This book came in with a few others from a donor who has given us many items (books and ephemera) on “road travel,” much of it published prior to the creation of the interstate highway system after World War II.  This is an exception, and I almost missed the fact that it was written by Julian May, a prolific writer of science fiction.

Minimal searching led me to discover that Julian May (born in 1931, and still writing) wrote more than 250 books for children and young adults from 1956-1981, including at least nine (9) of them in this “Popular Mechanics Career Book” series.  The title on Automobiles shown here was published in 1961.  Others she wrote were on Atomic Energy (1957), Chemistry (1957), Electronics (1957), Geology (1958), Rockets (1958), Jet Aircraft (1959), Marine Science (1959), and Astronautics (1961).

This book is a mix of fiction and fact in doses I have not seen before.  According to the back of the book, the series “is aimed at introducing boys and girls to science careers.  These books are the product of careful research, but they are much more than a compilation of scientific information.  Through each book runs an exciting story which features Randy Morrow, his younger brother Sam and their friends.  As the fiction line unfolds, the boys and girls discover the wonderful world of science and learn of the career possibilities in various fields of science.”

It is heavily illustrated with technical drawings.  Here’s an interesting bit of “meta” writing in the story (clearly the author is speaking through her character), which takes place at a drag race:

Sam looked at his father curiously.  “You seem to know an awful lot about hot rodding all of a sudden, Dad.  Don’t tell me you’re going to write a book about that!”

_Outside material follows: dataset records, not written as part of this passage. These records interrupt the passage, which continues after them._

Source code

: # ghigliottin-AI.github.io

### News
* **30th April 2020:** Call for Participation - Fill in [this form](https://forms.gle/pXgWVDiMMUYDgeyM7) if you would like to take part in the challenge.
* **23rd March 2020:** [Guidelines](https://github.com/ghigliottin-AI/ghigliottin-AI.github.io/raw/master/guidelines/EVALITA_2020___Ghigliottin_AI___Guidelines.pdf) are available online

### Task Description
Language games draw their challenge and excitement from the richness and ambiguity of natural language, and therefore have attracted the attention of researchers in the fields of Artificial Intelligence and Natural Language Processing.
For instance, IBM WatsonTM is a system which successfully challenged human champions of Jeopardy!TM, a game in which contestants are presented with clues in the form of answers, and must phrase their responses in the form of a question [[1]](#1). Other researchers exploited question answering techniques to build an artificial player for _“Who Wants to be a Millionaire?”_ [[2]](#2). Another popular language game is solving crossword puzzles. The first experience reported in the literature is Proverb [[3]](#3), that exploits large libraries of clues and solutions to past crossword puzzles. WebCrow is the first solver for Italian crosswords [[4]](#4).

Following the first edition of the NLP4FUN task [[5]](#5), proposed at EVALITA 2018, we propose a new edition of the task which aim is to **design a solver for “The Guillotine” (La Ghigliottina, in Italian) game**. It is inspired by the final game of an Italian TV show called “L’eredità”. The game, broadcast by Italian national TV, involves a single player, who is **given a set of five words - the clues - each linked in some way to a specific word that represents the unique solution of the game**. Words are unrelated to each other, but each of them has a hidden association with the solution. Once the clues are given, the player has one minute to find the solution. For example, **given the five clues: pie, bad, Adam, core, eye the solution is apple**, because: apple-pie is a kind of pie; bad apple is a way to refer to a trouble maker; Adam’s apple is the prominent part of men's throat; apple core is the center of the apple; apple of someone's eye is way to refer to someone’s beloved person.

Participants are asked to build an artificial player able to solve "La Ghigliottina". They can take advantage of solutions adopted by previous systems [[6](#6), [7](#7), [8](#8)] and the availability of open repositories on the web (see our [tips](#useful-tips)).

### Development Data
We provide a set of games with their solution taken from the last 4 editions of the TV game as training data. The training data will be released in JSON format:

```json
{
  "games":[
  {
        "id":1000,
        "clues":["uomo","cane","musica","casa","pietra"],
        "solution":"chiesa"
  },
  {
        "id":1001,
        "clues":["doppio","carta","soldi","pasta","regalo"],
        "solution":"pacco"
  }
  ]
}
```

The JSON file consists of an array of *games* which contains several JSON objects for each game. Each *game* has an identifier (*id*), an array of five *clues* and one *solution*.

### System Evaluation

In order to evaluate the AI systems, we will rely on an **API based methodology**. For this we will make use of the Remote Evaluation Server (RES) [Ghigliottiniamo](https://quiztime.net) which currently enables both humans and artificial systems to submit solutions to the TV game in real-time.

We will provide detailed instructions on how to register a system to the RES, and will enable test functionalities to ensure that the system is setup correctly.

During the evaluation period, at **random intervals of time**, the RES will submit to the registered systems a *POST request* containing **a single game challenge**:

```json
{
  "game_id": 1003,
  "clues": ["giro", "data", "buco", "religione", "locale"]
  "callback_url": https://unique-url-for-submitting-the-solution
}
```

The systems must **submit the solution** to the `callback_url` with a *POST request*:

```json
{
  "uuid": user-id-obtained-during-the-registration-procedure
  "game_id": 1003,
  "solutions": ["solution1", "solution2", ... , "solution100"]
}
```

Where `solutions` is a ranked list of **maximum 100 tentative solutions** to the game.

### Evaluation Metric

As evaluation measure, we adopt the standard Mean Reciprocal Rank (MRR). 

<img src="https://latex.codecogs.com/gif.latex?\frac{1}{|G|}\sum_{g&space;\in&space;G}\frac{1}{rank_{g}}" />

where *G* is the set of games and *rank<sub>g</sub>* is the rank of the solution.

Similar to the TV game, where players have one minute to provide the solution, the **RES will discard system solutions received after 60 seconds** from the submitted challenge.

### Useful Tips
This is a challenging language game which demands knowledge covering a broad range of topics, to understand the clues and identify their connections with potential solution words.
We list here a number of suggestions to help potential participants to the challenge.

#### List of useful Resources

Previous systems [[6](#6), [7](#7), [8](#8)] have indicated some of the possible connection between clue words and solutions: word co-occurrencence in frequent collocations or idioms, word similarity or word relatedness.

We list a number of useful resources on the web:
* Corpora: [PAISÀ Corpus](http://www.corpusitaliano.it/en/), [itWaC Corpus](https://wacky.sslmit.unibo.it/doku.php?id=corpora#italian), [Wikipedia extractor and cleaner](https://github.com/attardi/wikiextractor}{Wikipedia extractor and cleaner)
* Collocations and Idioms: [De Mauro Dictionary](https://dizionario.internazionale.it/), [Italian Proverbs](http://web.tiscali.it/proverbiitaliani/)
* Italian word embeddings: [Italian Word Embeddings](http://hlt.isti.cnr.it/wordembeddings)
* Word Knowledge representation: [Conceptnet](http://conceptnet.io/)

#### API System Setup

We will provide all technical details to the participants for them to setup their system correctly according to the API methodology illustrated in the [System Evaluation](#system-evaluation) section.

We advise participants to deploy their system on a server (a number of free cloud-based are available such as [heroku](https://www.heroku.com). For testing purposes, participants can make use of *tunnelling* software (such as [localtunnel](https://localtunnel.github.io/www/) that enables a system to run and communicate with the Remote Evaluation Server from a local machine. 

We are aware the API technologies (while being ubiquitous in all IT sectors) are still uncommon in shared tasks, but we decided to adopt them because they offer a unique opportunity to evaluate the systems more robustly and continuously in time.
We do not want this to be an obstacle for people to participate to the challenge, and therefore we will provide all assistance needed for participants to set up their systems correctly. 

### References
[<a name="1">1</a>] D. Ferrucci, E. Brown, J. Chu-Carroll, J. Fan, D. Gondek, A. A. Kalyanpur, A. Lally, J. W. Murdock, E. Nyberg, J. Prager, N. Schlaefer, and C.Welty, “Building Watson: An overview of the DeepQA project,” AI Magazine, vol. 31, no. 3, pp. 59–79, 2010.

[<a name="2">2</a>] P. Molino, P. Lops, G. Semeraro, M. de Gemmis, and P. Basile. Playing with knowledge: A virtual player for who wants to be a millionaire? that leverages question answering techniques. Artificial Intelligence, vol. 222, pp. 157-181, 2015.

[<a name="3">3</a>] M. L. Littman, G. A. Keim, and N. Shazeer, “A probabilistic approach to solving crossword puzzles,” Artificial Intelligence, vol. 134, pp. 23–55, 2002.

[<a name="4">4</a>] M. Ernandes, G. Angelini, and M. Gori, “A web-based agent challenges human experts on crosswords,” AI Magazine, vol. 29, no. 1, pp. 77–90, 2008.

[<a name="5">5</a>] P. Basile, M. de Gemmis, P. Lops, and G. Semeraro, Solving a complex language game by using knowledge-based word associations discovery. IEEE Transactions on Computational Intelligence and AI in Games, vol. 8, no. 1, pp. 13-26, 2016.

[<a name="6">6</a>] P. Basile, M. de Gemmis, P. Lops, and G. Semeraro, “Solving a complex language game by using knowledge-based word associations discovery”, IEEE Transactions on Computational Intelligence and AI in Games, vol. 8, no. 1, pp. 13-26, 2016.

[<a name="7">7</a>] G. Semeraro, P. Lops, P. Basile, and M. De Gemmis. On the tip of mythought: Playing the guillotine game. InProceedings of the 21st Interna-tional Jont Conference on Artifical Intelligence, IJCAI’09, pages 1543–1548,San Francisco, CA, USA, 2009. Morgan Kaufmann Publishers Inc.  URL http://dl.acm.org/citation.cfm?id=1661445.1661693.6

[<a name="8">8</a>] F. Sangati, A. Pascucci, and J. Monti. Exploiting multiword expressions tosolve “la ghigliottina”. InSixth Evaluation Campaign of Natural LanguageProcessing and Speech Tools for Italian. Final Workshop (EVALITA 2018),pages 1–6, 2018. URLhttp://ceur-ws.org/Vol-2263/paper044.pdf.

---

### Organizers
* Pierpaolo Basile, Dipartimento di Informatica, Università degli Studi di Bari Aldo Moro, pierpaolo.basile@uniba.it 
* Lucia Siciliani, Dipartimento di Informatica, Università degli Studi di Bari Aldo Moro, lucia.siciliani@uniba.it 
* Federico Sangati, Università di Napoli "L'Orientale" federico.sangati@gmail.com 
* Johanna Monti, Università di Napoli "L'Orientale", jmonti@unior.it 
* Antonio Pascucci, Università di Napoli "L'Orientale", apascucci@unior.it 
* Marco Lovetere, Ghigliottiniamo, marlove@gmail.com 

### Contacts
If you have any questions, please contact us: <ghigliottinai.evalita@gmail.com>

Mr. Morrow took out his pipe and started to pack it with tobacco.  He winked at Sam.  “I’m a professional writer, Sam.  And I take my inspiration where I find it.  Hot rodding is one of the most popular hobbies for young men–and it leads a lot of them into careers in the automotive industry.  I don’t think I’ll write a book on hot rods–but I have been thinking seriously about about some magazine articles on automotive careers.